With that in mind, let’s re-ask Yglesias’s question: “What’s good about tax reform?” The answer, if any, is that, even if we haven’t substantially changed my incentive to work and earn, we have done so with respect to how I spend my earnings.

In terms of the 1986 example, it’s presumably good that I’m no longer investing in tax shelters (assuming that their tax benefits were socially undesirable), since I will now seek opportunities that offer greater expected pretax profitability. But it’s my inter-asset choices that are now less tax-distorted than previously, rather than my incentive to work and earn.

Likewise, for the 2017 scenario, suppose we see no relevant social difference between my spending my $$ on (a) preschool tuition or (b) fancy vacations. Then eliminating the distortion to my choice that resulted from the hypothetical tuition deduction is a good thing here, albeit by express stipulation. But if we don’t think the deduction was bad, e.g., because we see positive externalities to people’s sending their kids to preschool instead of spending the $$ on own consumption, then so much the worse for the case for “tax reform” here.

I myself tend to like the inter-asset efficiency consequences of a revenue-neutral tax rate cut plus reduction to the home mortgage interest deduction.

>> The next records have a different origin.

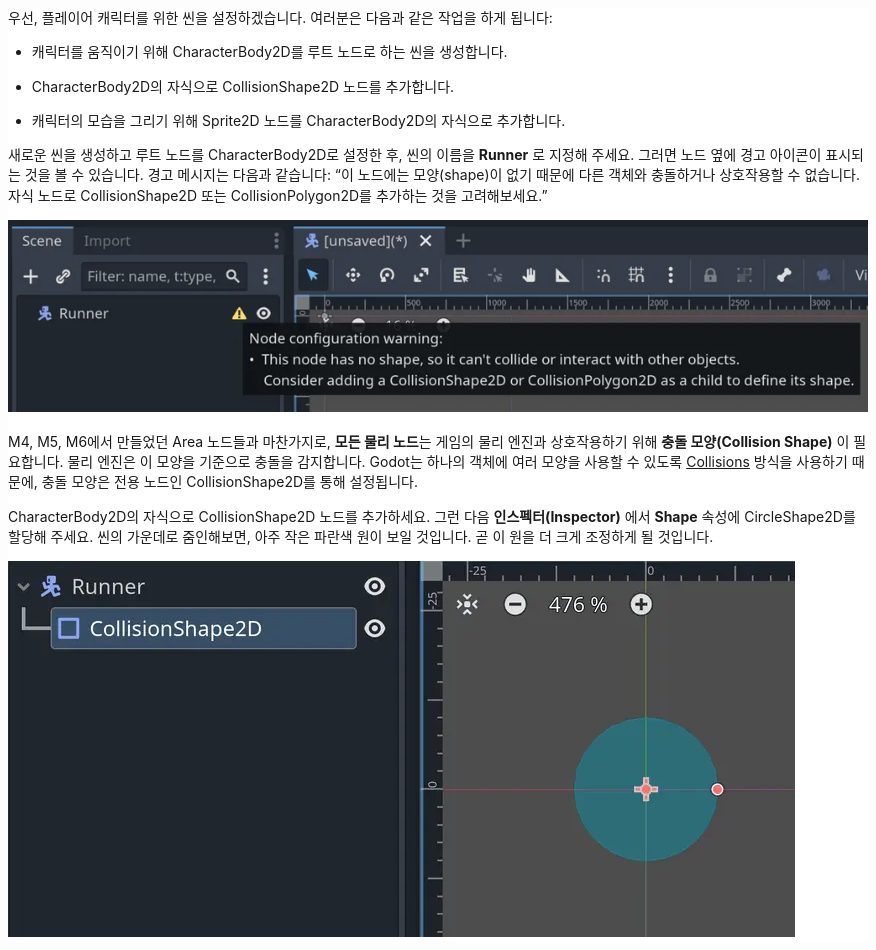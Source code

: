 우선, 플레이어 캐릭터를 위한 씬을 설정하겠습니다. 여러분은 다음과 같은 작업을 하게 됩니다:

- 캐릭터를 움직이기 위해 CharacterBody2D를 루트 노드로 하는 씬을 생성합니다.
    
- CharacterBody2D의 자식으로 CollisionShape2D 노드를 추가합니다.
    
- 캐릭터의 모습을 그리기 위해 Sprite2D 노드를 CharacterBody2D의 자식으로 추가합니다.

새로운 씬을 생성하고 루트 노드를 CharacterBody2D로 설정한 후, 씬의 이름을 **Runner** 로 지정해 주세요. 그러면 노드 옆에 경고 아이콘이 표시되는
것을 볼 수 있습니다. 경고 메시지는 다음과 같습니다: “이 노드에는 모양(shape)이 없기 때문에 다른 객체와 충돌하거나 상호작용할 수 없습니다.
자식 노드로 CollisionShape2D 또는 CollisionPolygon2D를 추가하는 것을 고려해보세요.”

![020_050_character_controller_no_shape.webp](images/020_050_character_controller_no_shape.webp)

M4, M5, M6에서 만들었던 Area 노드들과 마찬가지로, **모든 물리 노드**는 게임의 물리 엔진과 상호작용하기 위해 **충돌 모양(Collision Shape)** 이
필요합니다. 물리 엔진은 이 모양을 기준으로 충돌을 감지합니다. Godot는 하나의 객체에 여러 모양을 사용할 수 있도록 [Collisions](../../Glossary/Collisions.md) 방식을 사용하기 
때문에, 충돌 모양은 전용 노드인 CollisionShape2D를 통해 설정됩니다.

CharacterBody2D의 자식으로 CollisionShape2D 노드를 추가하세요. 그런 다음 **인스펙터(Inspector)** 에서 **Shape** 속성에 CircleShape2D를
할당해 주세요. 씬의 가운데로 줌인해보면, 아주 작은 파란색 원이 보일 것입니다. 곧 이 원을 더 크게 조정하게 될 것입니다.

![020_050_character_controller_with_shape.webp](images/020_050_character_controller_with_shape.webp)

But that’s because I don’t like the deduction, or more precisely what I take to be its main effects. The state and local tax deduction example is potentially quite different. So is the 401(k) deduction repeal, although there we would need to specify a lot more about what people expect, how they make savings choices, how we should think about socially optimal savings choices, etcetera.

Returning to Yglesias’s main point about tax reform, we’ve now both (a) made the economist’s argument wonkier still – by relating it to distortions in asset or activity or consumption choice, rather than to labor supply as such, and (b) shown that it needs to be evaluated case-by-case, in terms of the arguments for a particular tax benefit that would be eliminated to pay for tax reform.

Of course, as I agreed with Yglesias at the start, the Republicans appear unlikely to attempt bona fide “tax reform” (with significant base-broadening) anyway. But just in case anyone should ever attempt it in the future, I hope it’s useful to clarify the nature of the main argument for it.